Five Under Par?

Gannons Grove, Croydon Road, Hurstville, n.d.

Golfers at Bexley Golf Club might hit the occasional eagle, perhaps even an albatross.  But if a golfer had been in the area in the early 1880s, he might have had the chance to hit an ostrich!  Just off Croydon Road, Hurstville, near what is now the vicinity of Iliffe Street, Captain John W James established an ostrich farm, which he called Kimberley Park, after Kimberley in South Africa where he had formerly worked as a civil engineer.  His South African experiences would have made him well aware that there was great demand in Britain for ostrich feathers, used by Victorian ladies for interior decoration, for fans, and for trimming hats.  The farm he operated was located between Iliffe’s Nursery, on the corner of Croydon Road and Stoney Creek Road, and the grand residence of Mr Gannon, Gannon’s Grove (pictured).  It’s odd to think of flocks of the birds strutting up and down.
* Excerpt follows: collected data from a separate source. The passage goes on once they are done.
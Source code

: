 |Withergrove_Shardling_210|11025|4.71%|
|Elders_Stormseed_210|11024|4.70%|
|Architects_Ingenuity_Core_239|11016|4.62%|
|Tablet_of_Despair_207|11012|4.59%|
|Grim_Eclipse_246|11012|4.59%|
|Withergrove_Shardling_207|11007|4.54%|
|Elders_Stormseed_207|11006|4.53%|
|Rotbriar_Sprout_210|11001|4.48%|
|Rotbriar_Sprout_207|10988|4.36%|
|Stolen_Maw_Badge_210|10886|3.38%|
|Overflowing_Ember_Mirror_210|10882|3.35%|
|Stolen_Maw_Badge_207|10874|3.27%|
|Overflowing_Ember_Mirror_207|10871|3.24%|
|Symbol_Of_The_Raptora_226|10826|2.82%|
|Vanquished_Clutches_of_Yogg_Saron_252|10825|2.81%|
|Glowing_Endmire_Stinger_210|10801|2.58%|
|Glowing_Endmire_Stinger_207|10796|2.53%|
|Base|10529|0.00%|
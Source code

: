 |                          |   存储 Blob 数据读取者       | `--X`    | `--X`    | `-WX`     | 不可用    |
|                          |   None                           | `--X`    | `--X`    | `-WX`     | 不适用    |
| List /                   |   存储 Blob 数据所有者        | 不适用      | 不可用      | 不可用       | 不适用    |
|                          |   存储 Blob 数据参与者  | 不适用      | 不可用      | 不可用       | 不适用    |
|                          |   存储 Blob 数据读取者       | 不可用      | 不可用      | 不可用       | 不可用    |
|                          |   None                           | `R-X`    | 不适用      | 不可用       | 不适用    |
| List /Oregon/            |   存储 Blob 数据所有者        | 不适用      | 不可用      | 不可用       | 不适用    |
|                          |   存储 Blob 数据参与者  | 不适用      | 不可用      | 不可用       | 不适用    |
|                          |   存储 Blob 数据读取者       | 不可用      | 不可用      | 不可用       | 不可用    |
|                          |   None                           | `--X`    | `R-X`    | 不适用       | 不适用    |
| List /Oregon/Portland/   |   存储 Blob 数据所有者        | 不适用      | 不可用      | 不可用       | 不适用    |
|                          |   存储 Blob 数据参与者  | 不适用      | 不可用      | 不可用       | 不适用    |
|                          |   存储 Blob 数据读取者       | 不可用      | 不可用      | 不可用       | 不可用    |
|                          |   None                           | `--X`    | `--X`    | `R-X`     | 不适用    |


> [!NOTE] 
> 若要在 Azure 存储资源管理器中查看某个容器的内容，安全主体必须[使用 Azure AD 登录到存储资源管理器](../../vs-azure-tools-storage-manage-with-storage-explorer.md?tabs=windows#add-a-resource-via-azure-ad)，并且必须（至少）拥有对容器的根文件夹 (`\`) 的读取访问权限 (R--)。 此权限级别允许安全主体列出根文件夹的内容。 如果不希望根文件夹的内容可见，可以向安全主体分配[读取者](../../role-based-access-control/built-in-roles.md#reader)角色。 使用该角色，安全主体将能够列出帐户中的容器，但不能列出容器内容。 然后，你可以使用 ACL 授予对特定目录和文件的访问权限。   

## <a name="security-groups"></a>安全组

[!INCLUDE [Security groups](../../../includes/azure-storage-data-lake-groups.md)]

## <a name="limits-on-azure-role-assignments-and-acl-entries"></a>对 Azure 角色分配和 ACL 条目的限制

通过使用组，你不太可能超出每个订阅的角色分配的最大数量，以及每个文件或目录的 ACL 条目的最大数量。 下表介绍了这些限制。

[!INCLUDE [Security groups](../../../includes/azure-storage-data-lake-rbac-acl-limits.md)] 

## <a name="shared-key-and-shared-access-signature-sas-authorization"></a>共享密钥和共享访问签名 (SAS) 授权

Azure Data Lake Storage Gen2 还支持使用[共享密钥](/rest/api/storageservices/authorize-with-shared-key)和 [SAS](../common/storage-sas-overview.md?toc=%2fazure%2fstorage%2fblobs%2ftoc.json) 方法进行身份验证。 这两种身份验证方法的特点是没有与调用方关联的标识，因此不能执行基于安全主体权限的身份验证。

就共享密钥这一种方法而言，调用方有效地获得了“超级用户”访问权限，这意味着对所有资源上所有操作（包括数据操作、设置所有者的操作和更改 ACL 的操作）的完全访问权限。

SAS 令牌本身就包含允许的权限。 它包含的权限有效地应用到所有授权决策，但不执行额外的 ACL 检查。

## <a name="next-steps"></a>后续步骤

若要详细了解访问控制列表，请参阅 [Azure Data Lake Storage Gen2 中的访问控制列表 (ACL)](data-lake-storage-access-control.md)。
However, despite early success, ostrich-farming was a risky proposition.  Ostrich feathers flooded the British market and the price fell.  In October 1885, Captain James sold up, and the contents of his ostrich farm, including horse, buggy and farming implements were offered for sale.

A few years later, Captain James later built the mansion Tanasari, overlooking the water at Blakehurst.